-- Exercise aim --
Among the lines below, which ones contain the word "parallel"? Copy every such line.

-- Collection entries --
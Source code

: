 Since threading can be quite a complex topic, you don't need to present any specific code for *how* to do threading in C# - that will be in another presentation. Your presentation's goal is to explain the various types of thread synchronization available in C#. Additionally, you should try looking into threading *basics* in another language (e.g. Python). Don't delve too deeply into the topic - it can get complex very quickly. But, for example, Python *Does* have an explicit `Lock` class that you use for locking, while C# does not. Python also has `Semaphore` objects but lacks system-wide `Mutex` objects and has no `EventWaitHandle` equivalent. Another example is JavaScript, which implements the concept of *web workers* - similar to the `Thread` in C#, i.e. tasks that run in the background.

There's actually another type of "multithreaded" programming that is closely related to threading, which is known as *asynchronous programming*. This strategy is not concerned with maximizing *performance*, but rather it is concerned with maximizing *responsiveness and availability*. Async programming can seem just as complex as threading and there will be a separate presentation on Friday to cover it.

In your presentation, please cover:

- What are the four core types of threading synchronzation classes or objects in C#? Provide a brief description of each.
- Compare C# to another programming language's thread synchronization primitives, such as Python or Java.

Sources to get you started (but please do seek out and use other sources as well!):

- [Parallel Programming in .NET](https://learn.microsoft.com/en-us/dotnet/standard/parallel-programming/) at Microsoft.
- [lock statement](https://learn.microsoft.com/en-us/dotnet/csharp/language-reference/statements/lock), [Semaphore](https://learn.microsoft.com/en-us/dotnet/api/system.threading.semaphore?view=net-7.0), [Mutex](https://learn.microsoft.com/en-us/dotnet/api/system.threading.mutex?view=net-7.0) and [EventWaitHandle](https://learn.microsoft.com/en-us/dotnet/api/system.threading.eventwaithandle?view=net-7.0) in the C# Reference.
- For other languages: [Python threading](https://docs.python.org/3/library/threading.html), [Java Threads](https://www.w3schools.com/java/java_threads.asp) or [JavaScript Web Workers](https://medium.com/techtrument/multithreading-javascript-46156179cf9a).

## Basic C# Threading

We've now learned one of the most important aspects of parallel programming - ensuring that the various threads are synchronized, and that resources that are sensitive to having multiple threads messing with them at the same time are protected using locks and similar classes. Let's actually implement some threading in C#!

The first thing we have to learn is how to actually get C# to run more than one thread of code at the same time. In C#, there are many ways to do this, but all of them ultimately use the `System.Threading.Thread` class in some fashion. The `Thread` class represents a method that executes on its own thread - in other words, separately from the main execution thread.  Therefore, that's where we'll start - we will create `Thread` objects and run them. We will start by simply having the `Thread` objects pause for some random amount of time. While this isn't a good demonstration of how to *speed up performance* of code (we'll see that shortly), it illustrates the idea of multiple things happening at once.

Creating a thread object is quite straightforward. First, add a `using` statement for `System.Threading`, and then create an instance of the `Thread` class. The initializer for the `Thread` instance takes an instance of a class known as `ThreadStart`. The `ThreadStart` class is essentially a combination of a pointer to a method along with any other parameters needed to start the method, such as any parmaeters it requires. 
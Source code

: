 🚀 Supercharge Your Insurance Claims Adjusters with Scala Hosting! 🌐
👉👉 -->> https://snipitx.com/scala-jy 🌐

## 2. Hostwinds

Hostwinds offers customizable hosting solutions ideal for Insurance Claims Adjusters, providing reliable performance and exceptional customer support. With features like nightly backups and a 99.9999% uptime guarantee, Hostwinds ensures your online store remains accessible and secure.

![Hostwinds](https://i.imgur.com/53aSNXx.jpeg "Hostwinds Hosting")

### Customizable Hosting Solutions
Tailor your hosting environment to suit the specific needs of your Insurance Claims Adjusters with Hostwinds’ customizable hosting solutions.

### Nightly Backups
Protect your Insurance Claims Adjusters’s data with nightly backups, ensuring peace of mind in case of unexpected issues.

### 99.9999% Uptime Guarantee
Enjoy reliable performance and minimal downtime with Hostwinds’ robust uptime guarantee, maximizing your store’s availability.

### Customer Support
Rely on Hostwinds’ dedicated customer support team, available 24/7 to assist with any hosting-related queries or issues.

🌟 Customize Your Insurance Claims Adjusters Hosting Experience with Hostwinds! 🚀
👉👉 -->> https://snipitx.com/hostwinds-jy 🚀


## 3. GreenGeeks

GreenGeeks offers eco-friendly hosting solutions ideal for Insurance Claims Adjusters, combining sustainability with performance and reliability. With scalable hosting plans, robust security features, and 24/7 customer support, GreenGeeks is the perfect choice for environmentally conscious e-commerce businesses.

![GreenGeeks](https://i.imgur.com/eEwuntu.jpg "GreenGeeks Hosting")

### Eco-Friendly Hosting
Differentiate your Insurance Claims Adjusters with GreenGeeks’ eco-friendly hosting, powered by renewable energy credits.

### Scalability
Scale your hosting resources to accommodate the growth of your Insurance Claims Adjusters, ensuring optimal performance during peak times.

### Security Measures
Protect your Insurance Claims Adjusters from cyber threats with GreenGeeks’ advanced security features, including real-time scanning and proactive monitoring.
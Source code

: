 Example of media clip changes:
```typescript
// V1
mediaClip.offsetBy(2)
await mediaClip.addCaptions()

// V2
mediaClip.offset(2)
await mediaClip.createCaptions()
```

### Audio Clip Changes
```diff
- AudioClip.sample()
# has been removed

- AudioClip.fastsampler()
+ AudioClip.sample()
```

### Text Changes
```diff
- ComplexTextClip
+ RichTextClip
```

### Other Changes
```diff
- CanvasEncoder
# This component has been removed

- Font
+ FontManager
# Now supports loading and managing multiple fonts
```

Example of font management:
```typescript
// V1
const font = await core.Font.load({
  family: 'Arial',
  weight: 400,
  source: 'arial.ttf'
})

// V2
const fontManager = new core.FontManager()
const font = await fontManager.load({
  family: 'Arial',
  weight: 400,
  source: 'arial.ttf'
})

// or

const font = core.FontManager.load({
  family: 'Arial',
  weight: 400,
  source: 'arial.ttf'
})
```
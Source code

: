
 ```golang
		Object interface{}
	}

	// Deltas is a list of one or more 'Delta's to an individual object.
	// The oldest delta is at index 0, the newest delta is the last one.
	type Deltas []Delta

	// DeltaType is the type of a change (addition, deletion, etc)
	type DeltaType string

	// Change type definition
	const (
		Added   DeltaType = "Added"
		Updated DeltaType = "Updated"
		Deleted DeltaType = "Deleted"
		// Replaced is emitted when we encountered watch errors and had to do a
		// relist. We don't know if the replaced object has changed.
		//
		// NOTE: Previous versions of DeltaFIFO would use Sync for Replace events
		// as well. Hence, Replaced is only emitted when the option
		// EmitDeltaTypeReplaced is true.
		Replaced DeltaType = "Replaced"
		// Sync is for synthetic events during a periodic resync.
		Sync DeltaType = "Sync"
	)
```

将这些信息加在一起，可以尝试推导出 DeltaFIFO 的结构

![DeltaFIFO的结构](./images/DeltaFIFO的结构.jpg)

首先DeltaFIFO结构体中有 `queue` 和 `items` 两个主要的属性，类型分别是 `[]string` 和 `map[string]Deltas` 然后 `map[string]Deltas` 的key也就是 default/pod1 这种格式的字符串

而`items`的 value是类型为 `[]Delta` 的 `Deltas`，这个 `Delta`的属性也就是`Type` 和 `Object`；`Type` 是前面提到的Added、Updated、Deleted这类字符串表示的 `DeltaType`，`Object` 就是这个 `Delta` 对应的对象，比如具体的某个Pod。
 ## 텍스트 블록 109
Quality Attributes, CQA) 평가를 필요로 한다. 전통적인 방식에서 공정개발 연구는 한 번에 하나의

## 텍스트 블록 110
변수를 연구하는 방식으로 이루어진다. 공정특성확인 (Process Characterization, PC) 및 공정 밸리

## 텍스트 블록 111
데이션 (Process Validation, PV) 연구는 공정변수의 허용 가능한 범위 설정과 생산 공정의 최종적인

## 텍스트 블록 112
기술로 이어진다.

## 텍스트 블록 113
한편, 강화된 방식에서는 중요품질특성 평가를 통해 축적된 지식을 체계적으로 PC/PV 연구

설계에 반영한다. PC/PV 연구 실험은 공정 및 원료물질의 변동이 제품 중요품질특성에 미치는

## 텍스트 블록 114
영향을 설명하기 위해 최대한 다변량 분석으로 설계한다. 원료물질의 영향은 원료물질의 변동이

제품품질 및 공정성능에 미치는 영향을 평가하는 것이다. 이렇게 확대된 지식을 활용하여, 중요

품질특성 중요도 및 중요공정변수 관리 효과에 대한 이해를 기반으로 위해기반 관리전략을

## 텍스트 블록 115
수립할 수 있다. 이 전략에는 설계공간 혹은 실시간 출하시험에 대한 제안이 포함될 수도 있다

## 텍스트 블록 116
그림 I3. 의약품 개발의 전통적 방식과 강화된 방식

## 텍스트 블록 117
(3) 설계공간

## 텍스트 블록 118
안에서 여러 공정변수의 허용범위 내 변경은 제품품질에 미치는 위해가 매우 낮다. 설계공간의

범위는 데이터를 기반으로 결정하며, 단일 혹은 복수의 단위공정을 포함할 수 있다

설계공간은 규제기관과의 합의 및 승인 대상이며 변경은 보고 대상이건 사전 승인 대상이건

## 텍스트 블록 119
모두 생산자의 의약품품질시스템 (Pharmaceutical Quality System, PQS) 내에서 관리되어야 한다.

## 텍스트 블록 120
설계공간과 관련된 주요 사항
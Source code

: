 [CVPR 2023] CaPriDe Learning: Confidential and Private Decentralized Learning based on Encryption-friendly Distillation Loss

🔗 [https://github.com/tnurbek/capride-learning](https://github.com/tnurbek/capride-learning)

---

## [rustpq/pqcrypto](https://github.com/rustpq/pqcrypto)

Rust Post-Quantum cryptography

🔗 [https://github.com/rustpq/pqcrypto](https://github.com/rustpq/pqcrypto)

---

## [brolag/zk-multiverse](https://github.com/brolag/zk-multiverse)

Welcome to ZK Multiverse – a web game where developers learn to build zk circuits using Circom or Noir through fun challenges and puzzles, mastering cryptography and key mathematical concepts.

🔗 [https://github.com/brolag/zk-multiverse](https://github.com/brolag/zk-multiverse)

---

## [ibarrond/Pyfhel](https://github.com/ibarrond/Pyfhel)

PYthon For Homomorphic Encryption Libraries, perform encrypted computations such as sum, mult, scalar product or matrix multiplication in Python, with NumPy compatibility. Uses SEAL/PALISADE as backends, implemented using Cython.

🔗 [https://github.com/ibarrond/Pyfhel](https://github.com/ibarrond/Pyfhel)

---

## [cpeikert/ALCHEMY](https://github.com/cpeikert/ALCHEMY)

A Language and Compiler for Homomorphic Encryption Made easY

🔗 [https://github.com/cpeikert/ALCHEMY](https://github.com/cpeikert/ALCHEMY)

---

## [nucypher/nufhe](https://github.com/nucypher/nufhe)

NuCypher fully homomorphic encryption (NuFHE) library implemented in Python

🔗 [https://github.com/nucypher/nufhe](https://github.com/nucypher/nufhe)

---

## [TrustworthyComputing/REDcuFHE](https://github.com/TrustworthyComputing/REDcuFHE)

-- Output below --
- [Parallel Programming in .NET](https://learn.microsoft.com/en-us/dotnet/standard/parallel-programming/) at Microsoft.
We've now learned one of the most important aspects of parallel programming - ensuring that the various threads are synchronized, and that resources that are sensitive to having multiple threads messing with them at the same time are protected using locks and similar classes. Let's actually implement some threading in C#!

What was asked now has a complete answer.